Household spending slipped 4.8 per cent in December from a year earlier, government data showed on Friday, coming in well below a median forecast for a 1.7 per cent decline.

Following the tax hike to 10 per cent from 8 per cent, the first such rise in four and a half years, it tumbled 5.1 per cent in October, the fastest pace of decline since March 2016, and dropped 2.0 per cent in November.

Japanese policymakers are hoping on a recovery in domestic demand largely fuelled by resilience in consumer spending to help soften the blow to businesses' profits from a delayed pick-up in global growth.

Stronger consumer spending is also needed to help achieve the Bank of Japan's elusive 2 per cent price target.

Sluggish wage recovery is leading to further worries about private spending, with inflation-adjusted real wages falling 0.9 per cent to also drop for a third month in December.

For the whole of 2019, real wages also lost 0.9 per cent, reversing a 0.2 per cent gain in 2018, the data showed.

While Friday's reading excludes the impact on spending from the virus outbreak originating in China, analysts expect it will hurt consumption in the coming months as tourism takes a hit.

Japan's economy is expected to have shrunk in the fourth quarter last year due to fallout from the sales tax hike and a powerful typhoon, after it had expanded an upwardly revised annualised 1.8 per cent in the July-September period.

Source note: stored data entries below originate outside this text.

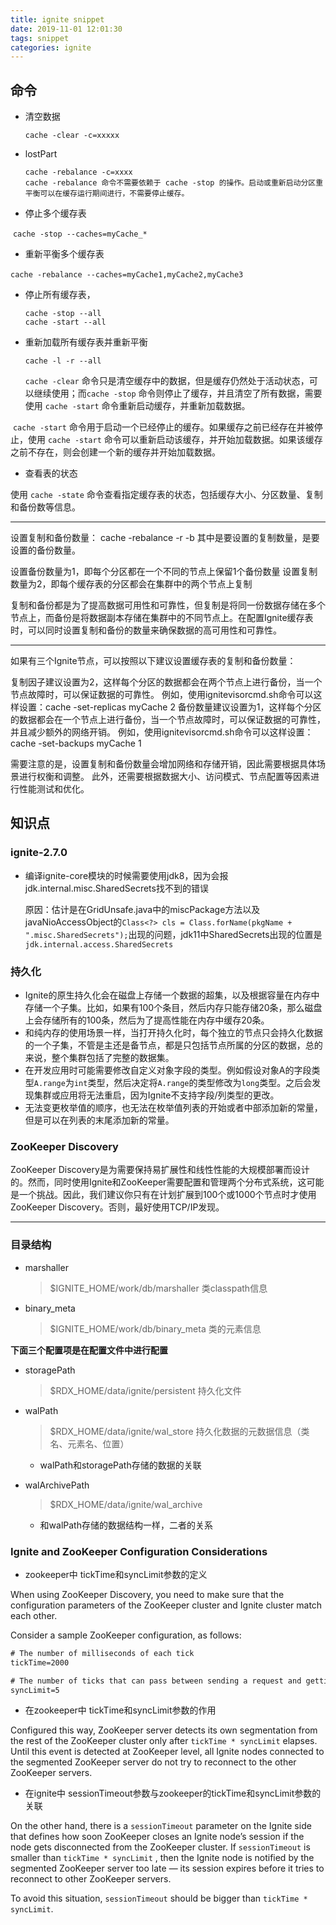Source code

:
 ```yaml
---
title: ignite snippet
date: 2019-11-01 12:01:30
tags: snippet
categories: ignite
---
```


## 命令

- 清空数据

  `cache -clear -c=xxxxx`

- lostPart
  ```shell
  cache -rebalance -c=xxxx
  cache -rebalance 命令不需要依赖于 cache -stop 的操作。启动或重新启动分区重平衡可以在缓存运行期间进行，不需要停止缓存。
  ```
  
- 停止多个缓存表

​	`cache -stop --caches=myCache_*`

- 重新平衡多个缓存表

​	`cache -rebalance --caches=myCache1,myCache2,myCache3`

- 停止所有缓存表，

  ```
  cache -stop --all 
  cache -start --all
  ```

- 重新加载所有缓存表并重新平衡

  `cache -l -r --all`

  `cache -clear` 命令只是清空缓存中的数据，但是缓存仍然处于活动状态，可以继续使用；而`cache -stop` 命令则停止了缓存，并且清空了所有数据，需要使用 `cache -start` 命令重新启动缓存，并重新加载数据。

​	`cache -start` 命令用于启动一个已经停止的缓存。如果缓存之前已经存在并被停止，使用 `cache -start` 命令可以重新启动该缓存，并开始加载数据。如果该缓存之前不存在，则会创建一个新的缓存并开始加载数据。

- 查看表的状态

使用 `cache -state` 命令查看指定缓存表的状态，包括缓存大小、分区数量、复制和备份数等信息。

-----------
设置复制和备份数量：
cache -rebalance -r <replicas> -b <backups>
其中<replicas>是要设置的复制数量，<backups>是要设置的备份数量。

设置备份数量为1，即每个分区都在一个不同的节点上保留1个备份数量
设置复制数量为2，即每个缓存表的分区都会在集群中的两个节点上复制

复制和备份都是为了提高数据可用性和可靠性，但复制是将同一份数据存储在多个节点上，而备份是将数据副本存储在集群中的不同节点上。在配置Ignite缓存表时，可以同时设置复制和备份的数量来确保数据的高可用性和可靠性。

----
如果有三个Ignite节点，可以按照以下建议设置缓存表的复制和备份数量：

复制因子建议设置为2，这样每个分区的数据都会在两个节点上进行备份，当一个节点故障时，可以保证数据的可靠性。
例如，使用ignitevisorcmd.sh命令可以这样设置：cache -set-replicas myCache 2
备份数量建议设置为1，这样每个分区的数据都会在一个节点上进行备份，当一个节点故障时，可以保证数据的可靠性，并且减少额外的网络开销。
例如，使用ignitevisorcmd.sh命令可以这样设置：cache -set-backups myCache 1

需要注意的是，设置复制和备份数量会增加网络和存储开销，因此需要根据具体场景进行权衡和调整。
此外，还需要根据数据大小、访问模式、节点配置等因素进行性能测试和优化。

## 知识点

### ignite-2.7.0

- 编译ignite-core模块的时候需要使用jdk8，因为会报jdk.internal.misc.SharedSecrets找不到的错误
  
  原因：估计是在GridUnsafe.java中的miscPackage方法以及javaNioAccessObject的`Class<?> cls = Class.forName(pkgName + ".misc.SharedSecrets");`出现的问题，jdk11中SharedSecrets出现的位置是`jdk.internal.access.SharedSecrets`

### 持久化

- Ignite的原生持久化会在磁盘上存储一个数据的超集，以及根据容量在内存中存储一个子集。比如，如果有100个条目，然后内存只能存储20条，那么磁盘上会存储所有的100条，然后为了提高性能在内存中缓存20条。
- 和纯内存的使用场景一样，当打开持久化时，每个独立的节点只会持久化数据的一个子集，不管是主还是备节点，都是只包括节点所属的分区的数据，总的来说，整个集群包括了完整的数据集。
- 在开发应用时可能需要修改自定义对象字段的类型。例如假设对象A的字段类型`A.range`为`int`类型，然后决定将`A.range`的类型修改为`long`类型。之后会发现集群或应用将无法重启，因为Ignite不支持字段/列类型的更改。
- 无法变更枚举值的顺序，也无法在枚举值列表的开始或者中部添加新的常量，但是可以在列表的末尾添加新的常量。

### ZooKeeper Discovery

ZooKeeper Discovery是为需要保持易扩展性和线性性能的大规模部署而设计的。然而，同时使用Ignite和ZooKeeper需要配置和管理两个分布式系统，这可能是一个挑战。因此，我们建议你只有在计划扩展到100个或1000个节点时才使用ZooKeeper Discovery。否则，最好使用TCP/IP发现。

----

### 目录结构

- marshaller
  
  >  $IGNITE_HOME/work/db/marshaller    类classpath信息

- binary_meta
  
  > $IGNITE_HOME/work/db/binary_meta    类的元素信息

**下面三个配置项是在配置文件中进行配置**

- storagePath
  
  > $RDX_HOME/data/ignite/persistent    持久化文件

- walPath
  
  > $RDX_HOME/data/ignite/wal_store    持久化数据的元数据信息（类名、元素名、位置）
  
  - walPath和storagePath存储的数据的关联

- walArchivePath
  
  > $RDX_HOME/data/ignite/wal_archive
  
  - 和walPath存储的数据结构一样，二者的关系

### Ignite and ZooKeeper Configuration Considerations

- zookeeper中 tickTime和syncLimit参数的定义

When using ZooKeeper Discovery, you need to make sure that the configuration parameters of the ZooKeeper cluster and Ignite cluster match each other.

Consider a sample ZooKeeper configuration, as follows:

```xml
# The number of milliseconds of each tick
tickTime=2000

# The number of ticks that can pass between sending a request and getting an acknowledgement
syncLimit=5
```

- 在zookeeper中 tickTime和syncLimit参数的作用

Configured this way, ZooKeeper server detects its own segmentation from the rest of the ZooKeeper cluster only after `tickTime * syncLimit` elapses. Until this event is detected at ZooKeeper level, all Ignite nodes connected to the segmented ZooKeeper server do not try to reconnect to the other ZooKeeper servers.

- 在ignite中 sessionTimeout参数与zookeeper的tickTime和syncLimit参数的关联

On the other hand, there is a `sessionTimeout` parameter on the Ignite side that defines how soon ZooKeeper closes an Ignite node’s session if the node gets disconnected from the ZooKeeper cluster. If `sessionTimeout` is smaller than `tickTime * syncLimit` , then the Ignite node is notified by the segmented ZooKeeper server too late — its session expires before it tries to reconnect to other ZooKeeper servers.

To avoid this situation, `sessionTimeout` should be bigger than `tickTime * syncLimit`.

A preliminary US-China trade deal had raised hopes globally of a let-up in the pressure facing businesses worldwide, in particular export-reliant nations like Japan.

But uncertainty on how the spread of the coronavirus could affect China - a major engine of global growth - has now cast doubt on the BOJ's optimistic economic projection.

The BOJ expects the economy to recover this year, holding onto hope that global growth will rebound around mid-year and provide a lift to exports.